The artist formerly known as Bristolian dubstep producer Headhunter, started life releasing a string of 12’s on seminal label Tempa back in 2007. In 2010, seemingly out of nowhere, Williams dropped the footwork hybrid and all round bass anthem ‘Footcrab’, which can be credited as the main catalytic influence on the mutliple mongrel forms the music from Chicago has taken of the past two years.
On first impressions, as polished and well-produced ‘Footcrab’ was, it lacked the raw aesthetic and offensive charm that I admired so much about the world of ghetto house and its various offspring, and it was hard to establish whether that was a problem or a welcome change. If you were looking forward to a straight footwork album from ‘Transistor Rhythm’, you will probably be disappointed. Instead the album is a huge bubbling rave cauldron, that’s full of surprises.
‘Bad Things’ and ‘Beeps’ both featuring the debauched tongue of Spank Rock, hark back to classic DJ Funk mainly because of the stuttered repetition of “pussy” and “fuck / fuck / fuck you bitch”. From a production point of view he’s taken the blueprints of footwork and re-drawn them with those fancy glitter gel pens the girls used to have at school. No matter how closely he sticks to the basic frame work of those old records, the high-sheen factor of the production gives the album an celestially modern feel.

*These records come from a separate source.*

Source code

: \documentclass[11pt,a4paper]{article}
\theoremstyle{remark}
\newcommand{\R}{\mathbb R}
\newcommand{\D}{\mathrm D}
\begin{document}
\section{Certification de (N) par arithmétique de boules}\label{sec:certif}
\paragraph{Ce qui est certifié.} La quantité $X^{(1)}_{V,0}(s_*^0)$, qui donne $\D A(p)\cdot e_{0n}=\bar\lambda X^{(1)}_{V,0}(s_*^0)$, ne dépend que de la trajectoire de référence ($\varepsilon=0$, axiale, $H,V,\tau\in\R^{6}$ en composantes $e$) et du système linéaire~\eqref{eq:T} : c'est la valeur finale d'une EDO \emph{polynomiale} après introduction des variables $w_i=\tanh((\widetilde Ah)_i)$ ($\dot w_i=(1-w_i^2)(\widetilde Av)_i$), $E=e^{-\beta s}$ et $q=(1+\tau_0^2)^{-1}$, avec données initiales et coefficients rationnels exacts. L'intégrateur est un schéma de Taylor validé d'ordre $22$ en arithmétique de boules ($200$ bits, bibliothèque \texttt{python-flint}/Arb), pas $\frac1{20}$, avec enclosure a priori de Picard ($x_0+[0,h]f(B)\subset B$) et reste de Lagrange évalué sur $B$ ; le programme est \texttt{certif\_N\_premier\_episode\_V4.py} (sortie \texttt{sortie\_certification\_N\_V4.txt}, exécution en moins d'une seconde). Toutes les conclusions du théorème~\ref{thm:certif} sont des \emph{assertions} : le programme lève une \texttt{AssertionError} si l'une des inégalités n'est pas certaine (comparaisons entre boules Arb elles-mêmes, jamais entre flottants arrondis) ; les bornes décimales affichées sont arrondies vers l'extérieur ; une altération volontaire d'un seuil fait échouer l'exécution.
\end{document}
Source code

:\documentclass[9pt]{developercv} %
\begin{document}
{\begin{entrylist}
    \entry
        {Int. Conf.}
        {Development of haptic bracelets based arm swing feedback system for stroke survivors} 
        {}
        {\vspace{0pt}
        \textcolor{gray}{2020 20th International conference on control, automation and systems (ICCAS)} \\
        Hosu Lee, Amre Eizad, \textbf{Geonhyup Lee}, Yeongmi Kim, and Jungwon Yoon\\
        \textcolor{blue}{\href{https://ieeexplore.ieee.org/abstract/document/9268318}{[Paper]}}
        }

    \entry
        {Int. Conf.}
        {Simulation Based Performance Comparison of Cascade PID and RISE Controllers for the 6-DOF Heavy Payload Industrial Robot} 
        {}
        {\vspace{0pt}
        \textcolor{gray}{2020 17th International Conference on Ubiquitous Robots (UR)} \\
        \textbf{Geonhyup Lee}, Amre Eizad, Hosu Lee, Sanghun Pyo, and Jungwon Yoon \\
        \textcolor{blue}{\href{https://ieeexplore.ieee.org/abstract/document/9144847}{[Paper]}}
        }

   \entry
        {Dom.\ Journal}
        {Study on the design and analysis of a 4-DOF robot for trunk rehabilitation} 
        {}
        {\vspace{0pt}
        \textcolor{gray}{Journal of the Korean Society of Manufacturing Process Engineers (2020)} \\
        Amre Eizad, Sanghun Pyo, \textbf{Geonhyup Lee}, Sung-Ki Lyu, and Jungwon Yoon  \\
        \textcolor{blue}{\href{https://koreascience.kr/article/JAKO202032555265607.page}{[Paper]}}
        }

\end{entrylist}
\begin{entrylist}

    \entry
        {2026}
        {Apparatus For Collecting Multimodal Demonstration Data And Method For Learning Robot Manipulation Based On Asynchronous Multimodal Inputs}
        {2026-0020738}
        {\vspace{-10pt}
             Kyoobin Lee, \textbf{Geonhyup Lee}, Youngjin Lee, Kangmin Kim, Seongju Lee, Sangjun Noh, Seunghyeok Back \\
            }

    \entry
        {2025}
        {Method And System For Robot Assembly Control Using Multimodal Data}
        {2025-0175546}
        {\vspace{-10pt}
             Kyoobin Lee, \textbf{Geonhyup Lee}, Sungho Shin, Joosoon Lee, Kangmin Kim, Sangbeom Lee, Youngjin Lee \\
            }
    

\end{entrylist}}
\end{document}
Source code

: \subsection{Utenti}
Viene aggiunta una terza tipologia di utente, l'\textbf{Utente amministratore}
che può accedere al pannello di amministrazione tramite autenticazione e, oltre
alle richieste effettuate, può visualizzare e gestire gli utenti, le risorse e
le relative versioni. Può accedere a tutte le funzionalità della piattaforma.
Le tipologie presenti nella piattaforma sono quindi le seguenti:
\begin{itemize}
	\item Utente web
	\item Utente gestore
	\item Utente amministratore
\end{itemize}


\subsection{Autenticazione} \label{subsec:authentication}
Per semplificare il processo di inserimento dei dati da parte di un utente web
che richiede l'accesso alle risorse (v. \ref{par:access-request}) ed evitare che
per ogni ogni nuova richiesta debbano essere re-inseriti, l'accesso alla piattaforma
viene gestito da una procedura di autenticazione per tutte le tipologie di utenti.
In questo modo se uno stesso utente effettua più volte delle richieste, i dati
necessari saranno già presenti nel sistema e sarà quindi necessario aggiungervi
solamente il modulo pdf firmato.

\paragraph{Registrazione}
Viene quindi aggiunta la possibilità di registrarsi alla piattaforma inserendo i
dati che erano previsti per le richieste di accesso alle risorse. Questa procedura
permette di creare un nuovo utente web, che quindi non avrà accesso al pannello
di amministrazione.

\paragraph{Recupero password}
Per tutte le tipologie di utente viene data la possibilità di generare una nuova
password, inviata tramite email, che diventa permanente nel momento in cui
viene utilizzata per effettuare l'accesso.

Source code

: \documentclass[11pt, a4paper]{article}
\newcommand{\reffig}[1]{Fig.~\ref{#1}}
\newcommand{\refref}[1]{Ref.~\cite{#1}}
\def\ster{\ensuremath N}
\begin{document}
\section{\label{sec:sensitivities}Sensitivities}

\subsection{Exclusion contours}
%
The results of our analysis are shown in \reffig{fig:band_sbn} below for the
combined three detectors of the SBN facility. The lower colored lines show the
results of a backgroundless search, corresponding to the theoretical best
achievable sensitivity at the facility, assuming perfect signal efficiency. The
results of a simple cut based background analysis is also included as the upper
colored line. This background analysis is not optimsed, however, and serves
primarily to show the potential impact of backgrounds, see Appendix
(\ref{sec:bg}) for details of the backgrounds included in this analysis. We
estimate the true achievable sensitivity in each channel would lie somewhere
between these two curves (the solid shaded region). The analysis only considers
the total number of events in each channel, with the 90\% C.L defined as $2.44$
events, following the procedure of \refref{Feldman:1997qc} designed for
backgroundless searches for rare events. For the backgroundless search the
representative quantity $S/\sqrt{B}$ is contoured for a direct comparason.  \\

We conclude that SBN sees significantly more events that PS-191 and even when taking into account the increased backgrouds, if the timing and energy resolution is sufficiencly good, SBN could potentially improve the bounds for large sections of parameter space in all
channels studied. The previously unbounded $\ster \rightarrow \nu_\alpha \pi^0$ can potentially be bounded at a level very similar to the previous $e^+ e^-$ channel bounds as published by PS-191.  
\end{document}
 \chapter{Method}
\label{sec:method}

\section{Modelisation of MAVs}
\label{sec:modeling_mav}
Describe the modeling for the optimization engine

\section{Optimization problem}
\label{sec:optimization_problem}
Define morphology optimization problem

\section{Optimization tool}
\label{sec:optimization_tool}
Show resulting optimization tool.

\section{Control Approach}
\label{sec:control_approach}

With ‘Rudeboy’ there’s a let up of force with its jazzy, gliding chords. But you’re quickly unsettled by the Mad Decent rave carnival of ‘Sooperlouper. Some of the highlights come in the latter part of proceedings, with the driving growl of ‘Ass Jazz’ and the diva vocal work out of ‘Skylight’. Williams really saves the best for last though, the collaboration with Mark Pritchard on ‘Dance of the Woman’ is a beautifully insane fusion of afro and booty, whilst the ethereal craft of ‘Entropy’ ends the album on a high. It’s the moments where William’s extends his musical palette that shine through in this album, I just wish there were a few more. The general feeling at the end of this album is one of confusion, but it’s a pleasant confusion all the same.
‘Transistor Rhythm’ is available now via 50 Weapons.